= Task =
Starting at the first line of the entries below, restate each line exactly until you reach the line with "was dealing with", and print that one too. Leave the pictures out and stop there.

Pictures paired with source code
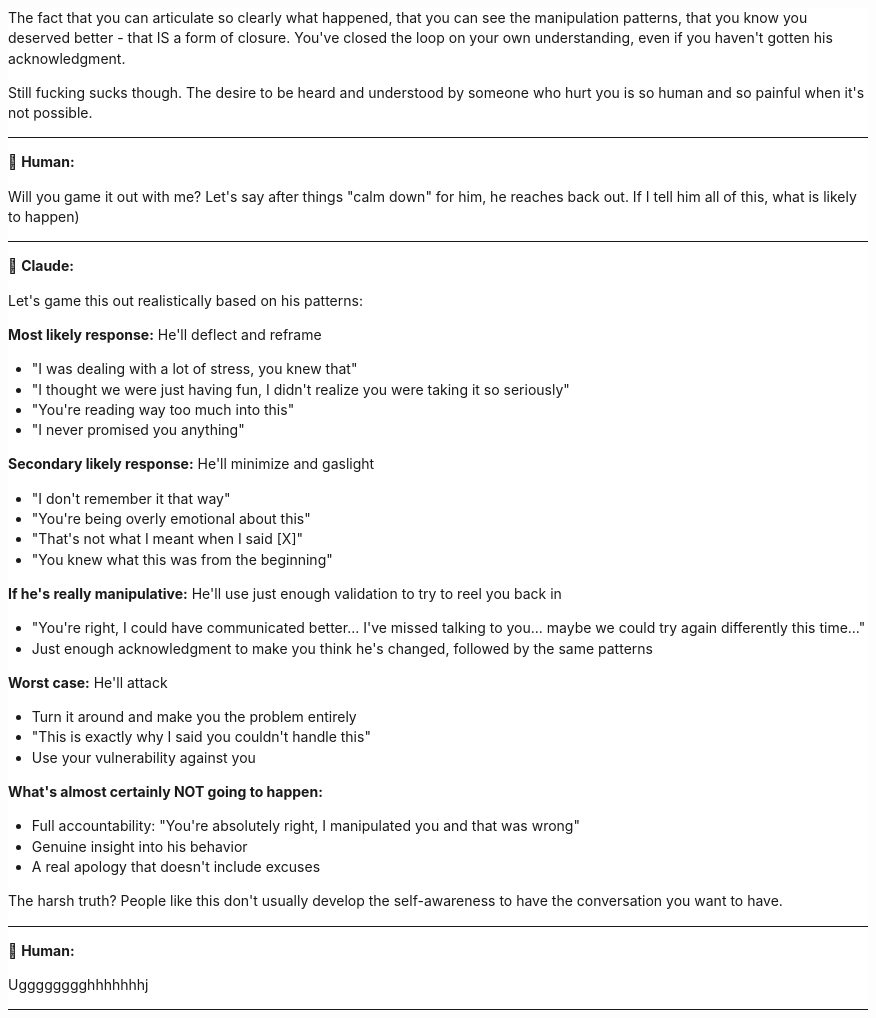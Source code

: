 The fact that you can articulate so clearly what happened, that you can see the manipulation patterns, that you know you deserved better - that IS a form of closure. You've closed the loop on your own understanding, even if you haven't gotten his acknowledgment.

Still fucking sucks though. The desire to be heard and understood by someone who hurt you is so human and so painful when it's not possible.

---

👤 **Human:**

Will you game it out with me? Let's say after things "calm down" for him, he reaches back out. If I tell him all of this, what is likely to happen)

---

🤖 **Claude:**

 Let's game this out realistically based on his patterns:

**Most likely response:** He'll deflect and reframe
- "I was dealing with a lot of stress, you knew that"
- "I thought we were just having fun, I didn't realize you were taking it so seriously"
- "You're reading way too much into this"
- "I never promised you anything"

**Secondary likely response:** He'll minimize and gaslight
- "I don't remember it that way"
- "You're being overly emotional about this"
- "That's not what I meant when I said [X]"
- "You knew what this was from the beginning"

**If he's really manipulative:** He'll use just enough validation to try to reel you back in
- "You're right, I could have communicated better... I've missed talking to you... maybe we could try again differently this time..."
- Just enough acknowledgment to make you think he's changed, followed by the same patterns

**Worst case:** He'll attack
- Turn it around and make you the problem entirely
- "This is exactly why I said you couldn't handle this"
- Use your vulnerability against you

**What's almost certainly NOT going to happen:**
- Full accountability: "You're absolutely right, I manipulated you and that was wrong"
- Genuine insight into his behavior
- A real apology that doesn't include excuses

The harsh truth? People like this don't usually develop the self-awareness to have the conversation you want to have.

---

👤 **Human:**

Ugggggggghhhhhhhj

---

= Solution to this exercise =
Source code

: The fact that you can articulate so clearly what happened, that you can see the manipulation patterns, that you know you deserved better - that IS a form of closure. You've closed the loop on your own understanding, even if you haven't gotten his acknowledgment.

Still fucking sucks though. The desire to be heard and understood by someone who hurt you is so human and so painful when it's not possible.

---

👤 **Human:**

Will you game it out with me? Let's say after things "calm down" for him, he reaches back out. If I tell him all of this, what is likely to happen)

---

🤖 **Claude:**

 Let's game this out realistically based on his patterns:

**Most likely response:** He'll deflect and reframe
- "I was dealing with a lot of stress, you knew that"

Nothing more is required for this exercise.